Who Belongs in the Empire? Culture, Race, and Malleable Identities in East and Southeast Asian Port Cities, 1840-1900
3: British Subjects by Birth, Imperial Citizens by Choice: The Straits Chinese and Cultural Citizenship in Nineteenth-Century Colonial Malaya
Saturday, March 26, 2022
12:30pm – 2:00pm EST
Virtual Paper Presenter(s)
La Trobe University, Australia
In 1897, the Straits Chinese trader Khun Yiong was arrested and imprisoned by Chinese authorities in Amoy, China over an unpaid debt to a German firm operating in the treaty port. Despite protestations that he was a British subject by virtue of birth and residence in Singapore, the British Consul in Amoy denied Khun representation on the basis that he was not a true British subject but rather a Chinese national attempting to levy his birthplace in a British territory to escape Chinese sanction. Khun’s plight prompted lively commentary amongst the Chinese of the Straits Settlements of Penang, Malacca, and Singapore about British subjecthood and the rights it entailed. Drawing from contemporary accounts from the time, this paper investigates how Straits Chinese with the status of British subjects conceived of their subjecthood and understood their place in the British Empire and beyond.

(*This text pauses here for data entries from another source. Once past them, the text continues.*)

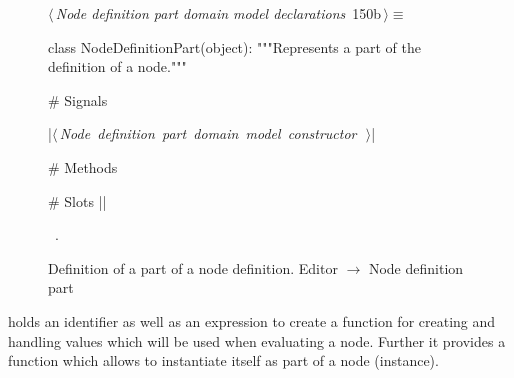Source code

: \documentclass[%
    a4paper,    %
    justified,  %
    nobib,      %
    openany     %
]{tufte-book}
\makeatletter
\renewcommand{\label}[1]{\@tufte@label{##1}}%
\makeatother
\begin{document}
\begin{figure}[!htbp]
\begin{flushleft} \small
\begin{minipage}{\linewidth}\label{scrap108}\raggedright\small
{} $\langle\,${\itshape Node definition part domain model declarations}\nobreak\ {\footnotesize {150b}}$\,\rangle\equiv$
\vspace{-1ex}
\begin{pythoncode}
class NodeDefinitionPart(object):
    """Represents a part of the definition of a node."""

    # Signals

    |\hbox{$\langle\,${\itshape Node definition part domain model constructor}\nobreak\ {\footnotesize {}}$\,\rangle$}|

    # Methods

    # Slots
|\NWsep|
\end{pythoncode}
\vspace{1.5ex}
\footnotesize
\begin{list}{}{\setlength{\itemsep}{-\parsep}\setlength{\itemindent}{-\leftmargin}}
\item \NWtxtMacroRefIn\ .

\item{}
\end{list}
\end{minipage}\vspace{4ex}
\end{flushleft}
\caption{Definition of a part of a node definition.
  \newline{}\newline{}Editor $\rightarrow$ Node definition part}
\end{figure}

 holds an identifier as well as an
expression to create a function for creating and handling values which will be
used when evaluating a node. Further it provides a function which allows to
instantiate itself as part of a node (instance).
\end{document}
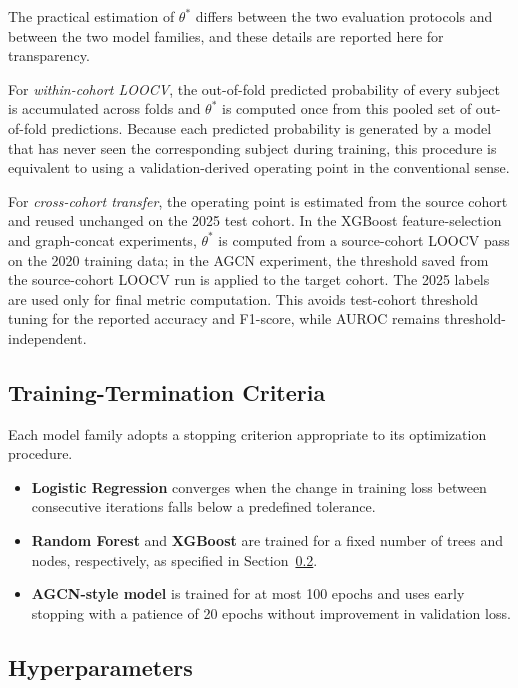 The practical estimation of $\theta^{*}$ differs between the two evaluation protocols and between the two model families, and these details are reported here for transparency.

For \emph{within-cohort LOOCV}, the out-of-fold predicted probability of every subject is accumulated across folds and $\theta^{*}$ is computed once from this pooled set of out-of-fold predictions. Because each predicted probability is generated by a model that has never seen the corresponding subject during training, this procedure is equivalent to using a validation-derived operating point in the conventional sense.

For \emph{cross-cohort transfer}, the operating point is estimated from the source cohort and reused unchanged on the 2025 test cohort. In the XGBoost feature-selection and graph-concat experiments, $\theta^{*}$ is computed from a source-cohort LOOCV pass on the 2020 training data; in the AGCN experiment, the threshold saved from the source-cohort LOOCV run is applied to the target cohort. The 2025 labels are used only for final metric computation. This avoids test-cohort threshold tuning for the reported accuracy and F1-score, while AUROC remains threshold-independent.

\subsection{Training-Termination Criteria}
\label{sec:termination}

Each model family adopts a stopping criterion appropriate to its optimization procedure.

\begin{itemize}
    \setlength{\itemsep}{0pt}
    \setlength{\parsep}{0pt}
    \setlength{\topsep}{0pt}
    \item \textbf{Logistic Regression} converges when the change in training loss between consecutive iterations falls below a predefined tolerance.
    \item \textbf{Random Forest} and \textbf{XGBoost} are trained for a fixed number of trees and nodes, respectively, as specified in Section~\ref{sec:exp_setting_hparams}.
    \item \textbf{AGCN-style model} is trained for at most 100 epochs and uses early stopping with a patience of 20 epochs without improvement in validation loss.
\end{itemize}

\subsection{Hyperparameters}
\label{sec:exp_setting_hparams}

In particular, I make the case that Anglophile Straits Chinese understood British subjecthood as a form of what historian Daniel Gorman calls ‘imperial citizenship’: legal and juridical rights in exchange for loyalty to the Crown. Drawing on the ground-breaking work of Lynn Hollen Lees, who has made a compelling case for how being British in Malaya went beyond legal definitions of status and incorporated a cultural identification with the symbols, language, and style of the Empire, I contend that this conception of subject-as-citizen derived from a sense of cultural citizenship developed through the inculcation of cultural ‘Britishness’ within sections of the community.